Cependant, l'Etat n'a pas vocation à réaliser des actions de prévention des risques sur une installation classée en fonctionnement ou arrêtée. Dans le cadre général de la législation relative aux installations classées, les pouvoirs publics s’assurent que les exploitants mettent en oeuvre les mesures de prévention appropriées mais ne se substituent pas à l’exercice de leur responsabilité. Selon la jurisprudence administrative française, « l’obligation de remise en état pèse sur l’exploitant, à moins qu’il n’ait cédé son installation et que le concessionnaire se soit régulièrement substitué à lui en qualité d’exploitant » (11). Il a par ailleurs été jugé qu’à défaut d’un exploitant présent et solvable, le propriétaire d’un site pollué peut être recherché en qualité de détenteur de déchets, alors même qu’il n’a jamais exercé la moindre activité industrielle, et que le terrain a fait l’objet de deux cessions successives (12).
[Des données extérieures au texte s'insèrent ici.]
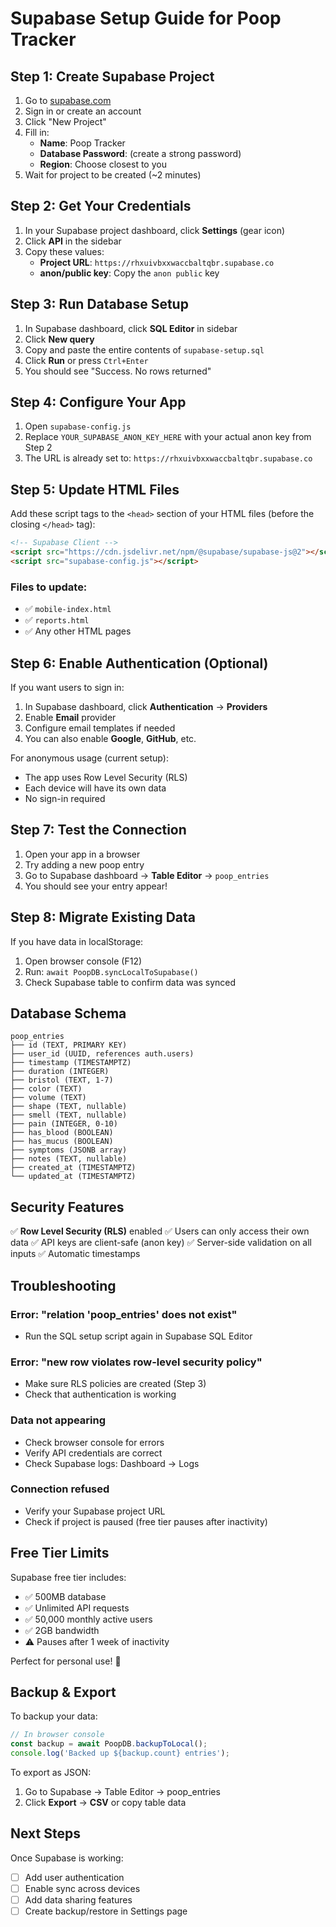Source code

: # Supabase Setup Guide for Poop Tracker

## Step 1: Create Supabase Project

1. Go to [supabase.com](https://supabase.com)
2. Sign in or create an account
3. Click "New Project"
4. Fill in:
   - **Name**: Poop Tracker
   - **Database Password**: (create a strong password)
   - **Region**: Choose closest to you
5. Wait for project to be created (~2 minutes)

## Step 2: Get Your Credentials

1. In your Supabase project dashboard, click **Settings** (gear icon)
2. Click **API** in the sidebar
3. Copy these values:
   - **Project URL**: `https://rhxuivbxxwaccbaltqbr.supabase.co`
   - **anon/public key**: Copy the `anon public` key

## Step 3: Run Database Setup

1. In Supabase dashboard, click **SQL Editor** in sidebar
2. Click **New query**
3. Copy and paste the entire contents of `supabase-setup.sql`
4. Click **Run** or press `Ctrl+Enter`
5. You should see "Success. No rows returned"

## Step 4: Configure Your App

1. Open `supabase-config.js`
2. Replace `YOUR_SUPABASE_ANON_KEY_HERE` with your actual anon key from Step 2
3. The URL is already set to: `https://rhxuivbxxwaccbaltqbr.supabase.co`

## Step 5: Update HTML Files

Add these script tags to the `<head>` section of your HTML files (before the closing `</head>` tag):

```html
<!-- Supabase Client -->
<script src="https://cdn.jsdelivr.net/npm/@supabase/supabase-js@2"></script>
<script src="supabase-config.js"></script>
```

### Files to update:
- ✅ `mobile-index.html`
- ✅ `reports.html`
- ✅ Any other HTML pages

## Step 6: Enable Authentication (Optional)

If you want users to sign in:

1. In Supabase dashboard, click **Authentication** → **Providers**
2. Enable **Email** provider
3. Configure email templates if needed
4. You can also enable **Google**, **GitHub**, etc.

For anonymous usage (current setup):
- The app uses Row Level Security (RLS)
- Each device will have its own data
- No sign-in required

## Step 7: Test the Connection

1. Open your app in a browser
2. Try adding a new poop entry
3. Go to Supabase dashboard → **Table Editor** → `poop_entries`
4. You should see your entry appear!

## Step 8: Migrate Existing Data

If you have data in localStorage:

1. Open browser console (F12)
2. Run: `await PoopDB.syncLocalToSupabase()`
3. Check Supabase table to confirm data was synced

## Database Schema

```
poop_entries
├── id (TEXT, PRIMARY KEY)
├── user_id (UUID, references auth.users)
├── timestamp (TIMESTAMPTZ)
├── duration (INTEGER)
├── bristol (TEXT, 1-7)
├── color (TEXT)
├── volume (TEXT)
├── shape (TEXT, nullable)
├── smell (TEXT, nullable)
├── pain (INTEGER, 0-10)
├── has_blood (BOOLEAN)
├── has_mucus (BOOLEAN)
├── symptoms (JSONB array)
├── notes (TEXT, nullable)
├── created_at (TIMESTAMPTZ)
└── updated_at (TIMESTAMPTZ)
```

## Security Features

✅ **Row Level Security (RLS)** enabled
✅ Users can only access their own data
✅ API keys are client-safe (anon key)
✅ Server-side validation on all inputs
✅ Automatic timestamps

## Troubleshooting

### Error: "relation 'poop_entries' does not exist"
- Run the SQL setup script again in Supabase SQL Editor

### Error: "new row violates row-level security policy"
- Make sure RLS policies are created (Step 3)
- Check that authentication is working

### Data not appearing
- Check browser console for errors
- Verify API credentials are correct
- Check Supabase logs: Dashboard → Logs

### Connection refused
- Verify your Supabase project URL
- Check if project is paused (free tier pauses after inactivity)

## Free Tier Limits

Supabase free tier includes:
- ✅ 500MB database
- ✅ Unlimited API requests
- ✅ 50,000 monthly active users
- ✅ 2GB bandwidth
- ⚠️ Pauses after 1 week of inactivity

Perfect for personal use! 🚀

## Backup & Export

To backup your data:

```javascript
// In browser console
const backup = await PoopDB.backupToLocal();
console.log('Backed up ${backup.count} entries');
```

To export as JSON:
1. Go to Supabase → Table Editor → poop_entries
2. Click **Export** → **CSV** or copy table data

## Next Steps

Once Supabase is working:
- [ ] Add user authentication
- [ ] Enable sync across devices
- [ ] Add data sharing features
- [ ] Create backup/restore in Settings page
Aujourd’hui, pour les services de l’Etat, la méthode a fait ses preuves. Il reste cependant un certain nombre d’interrogation comme le devenir des « sites orphelins », à la charge de la collectivité. Ensuite, comme le souligne Robert Renaud, du Service technique d’inspection des installations classées (STIIC), « Il ne faut pas parer le système de toutes les vertus. » En reprenant l’exemple d’un ancien site industriel de banlieue sur lequel une école avait été construite, il rappelle que des parents s’étaient plaint d’intoxication à partir de solvants émanent du sous sol, et que, malgré toutes les vérifications, toutes les analyses montrant qu’il n’y avait ni trace de solvant ni trace d’un quelconque produit toxique, le doute s’était installé. Aussi « N’est-il pas raisonnable de se poser alors la question : fallait-il construire un établissement scolaire sur un ancien site industriel ? » (13). Ainsi, dans le cadre de l’élaboration en cours par le MEDD des nouvelles modalités de gestion des sols pollués, les services associés insistent sur une meilleure prise en compte des objectifs pas seulement techniques et économiques mais aussi « subjectifs (l'acceptabilité sociale d'une option de gestion) pour la mise au point d'une stratégie de gestion d'un site pollué : aujourd'hui, le débat se réduit bien souvent à une discussion sur les résultats de calcul de risques sanitaires. » (14).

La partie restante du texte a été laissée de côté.